**Assigned task**
Could you write out the lines below exactly, beginning with the first and finishing with the one that contains "One issue with"?

**Records drawn from a dataset**

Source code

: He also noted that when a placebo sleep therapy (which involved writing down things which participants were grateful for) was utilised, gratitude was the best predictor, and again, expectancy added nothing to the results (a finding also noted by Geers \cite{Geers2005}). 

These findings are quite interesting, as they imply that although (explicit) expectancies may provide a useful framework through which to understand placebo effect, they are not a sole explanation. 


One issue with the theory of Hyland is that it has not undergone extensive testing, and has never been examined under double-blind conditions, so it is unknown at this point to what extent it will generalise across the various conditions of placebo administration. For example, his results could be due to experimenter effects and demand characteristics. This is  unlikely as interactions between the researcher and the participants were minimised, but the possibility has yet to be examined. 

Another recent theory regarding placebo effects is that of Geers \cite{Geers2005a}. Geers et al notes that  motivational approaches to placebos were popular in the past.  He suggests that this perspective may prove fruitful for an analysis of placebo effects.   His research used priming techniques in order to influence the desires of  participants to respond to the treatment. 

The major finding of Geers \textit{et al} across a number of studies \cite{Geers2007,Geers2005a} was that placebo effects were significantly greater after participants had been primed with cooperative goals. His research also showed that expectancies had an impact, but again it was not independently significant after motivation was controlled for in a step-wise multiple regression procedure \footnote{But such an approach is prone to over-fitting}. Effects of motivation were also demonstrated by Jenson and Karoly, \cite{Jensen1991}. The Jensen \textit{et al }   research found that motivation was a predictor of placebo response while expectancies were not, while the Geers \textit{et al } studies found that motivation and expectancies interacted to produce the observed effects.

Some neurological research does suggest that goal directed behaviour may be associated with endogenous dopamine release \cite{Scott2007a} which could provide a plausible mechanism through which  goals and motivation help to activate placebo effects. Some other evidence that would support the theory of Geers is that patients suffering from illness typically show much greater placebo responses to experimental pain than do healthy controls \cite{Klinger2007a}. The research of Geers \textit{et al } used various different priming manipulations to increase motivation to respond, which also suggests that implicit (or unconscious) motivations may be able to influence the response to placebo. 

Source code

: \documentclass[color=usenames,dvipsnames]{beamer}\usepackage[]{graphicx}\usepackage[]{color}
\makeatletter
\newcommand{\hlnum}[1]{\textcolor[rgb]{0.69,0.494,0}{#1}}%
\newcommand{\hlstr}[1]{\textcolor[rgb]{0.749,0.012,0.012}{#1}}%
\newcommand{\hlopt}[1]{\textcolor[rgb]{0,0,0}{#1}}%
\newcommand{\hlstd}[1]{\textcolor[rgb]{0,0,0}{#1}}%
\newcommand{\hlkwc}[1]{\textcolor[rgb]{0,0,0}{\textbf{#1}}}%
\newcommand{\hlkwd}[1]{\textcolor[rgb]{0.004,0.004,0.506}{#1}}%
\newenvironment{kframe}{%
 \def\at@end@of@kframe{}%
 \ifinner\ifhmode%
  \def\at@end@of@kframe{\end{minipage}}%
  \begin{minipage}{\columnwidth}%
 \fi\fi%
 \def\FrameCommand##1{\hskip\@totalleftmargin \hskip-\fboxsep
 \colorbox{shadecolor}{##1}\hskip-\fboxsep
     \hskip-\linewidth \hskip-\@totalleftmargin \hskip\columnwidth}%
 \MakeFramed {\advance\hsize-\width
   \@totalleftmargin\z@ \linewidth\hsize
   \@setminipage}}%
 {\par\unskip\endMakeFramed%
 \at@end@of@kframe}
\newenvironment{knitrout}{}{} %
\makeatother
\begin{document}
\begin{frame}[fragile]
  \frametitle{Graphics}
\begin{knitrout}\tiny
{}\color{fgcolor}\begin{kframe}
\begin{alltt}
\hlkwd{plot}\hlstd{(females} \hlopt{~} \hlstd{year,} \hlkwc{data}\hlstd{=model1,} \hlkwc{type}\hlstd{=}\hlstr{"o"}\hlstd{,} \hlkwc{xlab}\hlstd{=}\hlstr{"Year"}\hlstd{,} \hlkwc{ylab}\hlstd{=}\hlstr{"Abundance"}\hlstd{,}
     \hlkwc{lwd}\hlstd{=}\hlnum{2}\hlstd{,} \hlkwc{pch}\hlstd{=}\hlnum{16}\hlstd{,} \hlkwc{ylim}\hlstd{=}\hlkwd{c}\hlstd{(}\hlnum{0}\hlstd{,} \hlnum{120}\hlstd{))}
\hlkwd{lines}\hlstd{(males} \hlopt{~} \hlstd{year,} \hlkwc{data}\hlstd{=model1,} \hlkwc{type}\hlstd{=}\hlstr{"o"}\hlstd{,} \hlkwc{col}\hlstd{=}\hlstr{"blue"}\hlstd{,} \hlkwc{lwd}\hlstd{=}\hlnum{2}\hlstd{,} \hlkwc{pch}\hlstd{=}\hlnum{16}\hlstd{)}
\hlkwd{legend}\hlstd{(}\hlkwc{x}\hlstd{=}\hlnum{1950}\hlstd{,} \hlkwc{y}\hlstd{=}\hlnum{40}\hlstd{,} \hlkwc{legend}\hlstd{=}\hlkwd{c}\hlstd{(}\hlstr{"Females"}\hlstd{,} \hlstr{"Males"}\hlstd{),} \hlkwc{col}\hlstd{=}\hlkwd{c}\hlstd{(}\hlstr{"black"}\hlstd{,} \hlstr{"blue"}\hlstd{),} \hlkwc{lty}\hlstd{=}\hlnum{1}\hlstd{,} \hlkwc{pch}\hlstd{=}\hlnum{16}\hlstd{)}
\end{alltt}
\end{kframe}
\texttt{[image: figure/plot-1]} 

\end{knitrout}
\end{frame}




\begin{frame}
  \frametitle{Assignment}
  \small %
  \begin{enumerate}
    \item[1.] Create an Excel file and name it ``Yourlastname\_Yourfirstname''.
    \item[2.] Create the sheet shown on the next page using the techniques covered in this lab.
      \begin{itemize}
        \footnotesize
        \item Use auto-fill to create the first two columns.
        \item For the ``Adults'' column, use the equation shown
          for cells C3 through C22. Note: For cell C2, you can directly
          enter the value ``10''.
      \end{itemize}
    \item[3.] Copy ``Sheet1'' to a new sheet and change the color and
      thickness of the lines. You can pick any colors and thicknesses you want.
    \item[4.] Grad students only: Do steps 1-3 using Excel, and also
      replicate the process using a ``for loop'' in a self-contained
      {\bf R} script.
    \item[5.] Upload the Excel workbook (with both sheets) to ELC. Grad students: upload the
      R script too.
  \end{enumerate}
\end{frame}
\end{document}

**Solved problem**
Source code

: He also noted that when a placebo sleep therapy (which involved writing down things which participants were grateful for) was utilised, gratitude was the best predictor, and again, expectancy added nothing to the results (a finding also noted by Geers \cite{Geers2005}). 

These findings are quite interesting, as they imply that although (explicit) expectancies may provide a useful framework through which to understand placebo effect, they are not a sole explanation. 


One issue with the theory of Hyland is that it has not undergone extensive testing, and has never been examined under double-blind conditions, so it is unknown at this point to what extent it will generalise across the various conditions of placebo administration. For example, his results could be due to experimenter effects and demand characteristics. This is  unlikely as interactions between the researcher and the participants were minimised, but the possibility has yet to be examined. 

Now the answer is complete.